He continued: “Is it remotely possible that the Jewish temple does not belong up on top where the Dome of the Rock defiantly sits? The crushing weight of Jewish tradition refuses to allow such an inflammatory and repugnant question. But a more critical question that trumps this colossal consensus is this: Would God Himself allow for His temple to be rebuilt where it does not belong?”
Many Christians expect a temple to be rebuilt before Jesus returns to Earth, as He spoke of “the abomination of desolation” standing in the holy place (Matthew 24:15), which is thought to be the inner sanctuary of the temple.
“Jerusalem and the Lost Temple of the Jews” revisits the facts of history by delving into archaeological discoveries, Bible Scripture, historical writings and eyewitness accounts.

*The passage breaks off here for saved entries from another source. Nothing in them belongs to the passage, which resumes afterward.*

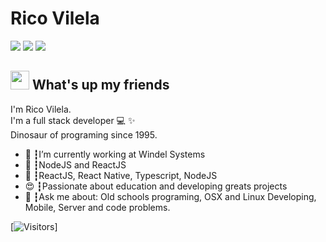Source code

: # Rico Vilela
<a href="https://linkedin.com/in/ricovilela"><img src="https://img.shields.io/badge/linkedin-0077B5.svg?style=for-the-badge&logo=linkedin&logoColor=white"></a>
<a href="https://instagram.com/ricovilela"><img src="https://img.shields.io/badge/instagram-E4405F.svg?style=for-the-badge&logo=instagram&logoColor=white"></a>
<a href="mailto:rico.vilela@gmail.com"><img src="https://img.shields.io/badge/e‑mail-D14836.svg?style=for-the-badge&logo=GMail&logoColor=white"></a>

## <img src="https://media.giphy.com/media/hvRJCLFzcasrR4ia7z/giphy.gif" width="30px"> What's up my friends
I'm Rico Vilela.<br>
I'm a full stack developer 💻 ✨<br>
Dinosaur of programing since 1995.

<ul>
  <li>🚀 ┇I’m currently working at Windel Systems </li>
  <li>💜 ┇NodeJS and ReactJS
  <li>🥋 ┇ReactJS, React Native, Typescript, NodeJS</li>
  <li>😍 ┇Passionate about education and developing greats projects</li>
  <li>💬 ┇Ask me about: Old schools programing, OSX and Linux Developing, Mobile, Server and code problems.</li>
</ul>

[![Visitors](https://visitor-badge.glitch.me/badge?page_id=ricovilela)]

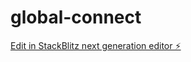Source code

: # global-connect

[Edit in StackBlitz next generation editor ⚡️](https://stackblitz.com/~/github.com/SAIKIRAN-93/global-connect)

It spends examining New Testament statements from Jesus concerning the temple, statements that may or may not have been fulfilled when the Romans leveled Jerusalem some 40 years after Jesus was executed there.
“After all the archaeological digs that have taken place in Jerusalem, not even one has unearthed any remnant of any foundation of any building from the first century. It was gone. It became just as Jesus said it would become, not one stone left standing upon another.
“But there’s a problem with the words of Jesus’ prophecy, because there are many stones left in the walls … that date back to the time of Herod. They are still standing one upon another, in fact close to 10,000 of them. So, either Jesus in His prediction wasn’t being precise in His facts, or there is something else we just do not or cannot understand.